The transcription of a lecture by Erik Verhagen on Stephan Balkenhol's Petit nu (1993).
Stephan Balkenhol makes serial objects. While questioning the history of sculpture, he maintains a close relationship with the material and plays on shifts in scale.
The figure of the
Petit nu (Little Nude) appears to be an outgrowth from a block or base. The woman perched atop this large parallelepiped appears as a small, precious “object”. Carved directly into the body of the wood, she shows some polychrome traces, reminiscent of medieval statuary or expressionist sculpture. The overall “rough-hewn” effect reflects the desire to leave visible traces of the process of work and chisel marks. The lack of gesture or expressiveness in
Stephan Balkenhol's figures is not synonymous with an inability to communicate. For the artist, who is also interested in Egyptian statuary, an impassive face provides a foil to the figure's personality, accentuating it all the more.
Erik Verhagen is a lecturer in contemporary art history at the University of Valenciennes. He has published numerous essays and articles on art from the 1960s to the present and is a regular contributor to specialist periodicals including
Art Press,
Critique d'Art and
Les Cahiers du Musée National d'Art Moderne.
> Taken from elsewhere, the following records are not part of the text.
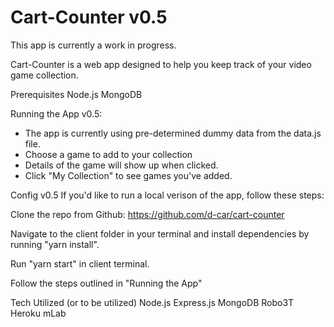 # Cart-Counter v0.5

This app is currently a work in progress.

Cart-Counter is a web app designed to help you keep track of your video game collection. 

Prerequisites
Node.js MongoDB

Running the App v0.5:
- The app is currently using pre-determined dummy data from the data.js file. 
- Choose a game to add to your collection
- Details of the game will show up when clicked.
- Click "My Collection" to see games you've added.

Config v0.5 
If you'd like to run a local verison of the app, follow these steps:

Clone the repo from Github: https://github.com/d-car/cart-counter

Navigate to the client folder in your terminal and install dependencies by running "yarn install".

Run "yarn start" in client terminal.

Follow the steps outlined in "Running the App"

Tech Utilized (or to be utilized)
Node.js Express.js MongoDB Robo3T Heroku mLab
In 2010 he was curator of the Jan Dibbets exhibition at the Musée d'Art Moderne de la Ville de Paris. He co-authored the
Stephan Balkenhol catalogue, published in 2010 on the occasion of the artist's first major solo exhibition in France which ran until January 23, 2011 at the Musée de Grenoble.
German artist Stephan Balkenhol (born 1957 in Fritzlar, lives and works between Karlsruhe, Germany, and Meisenthal, France) has been producing polychrome wooden sculptures since the 1980's human or animal figures, sometimes hybrid, men and women of today in simple poses, standing statues or portrait busts. By choosing to carve wood like an artisan and to bring forth realistic-looking figures, Balkenhol breaks with a certain tradition of abstract and minimal contemporary sculpture, and takes up a place apart in the current art scene.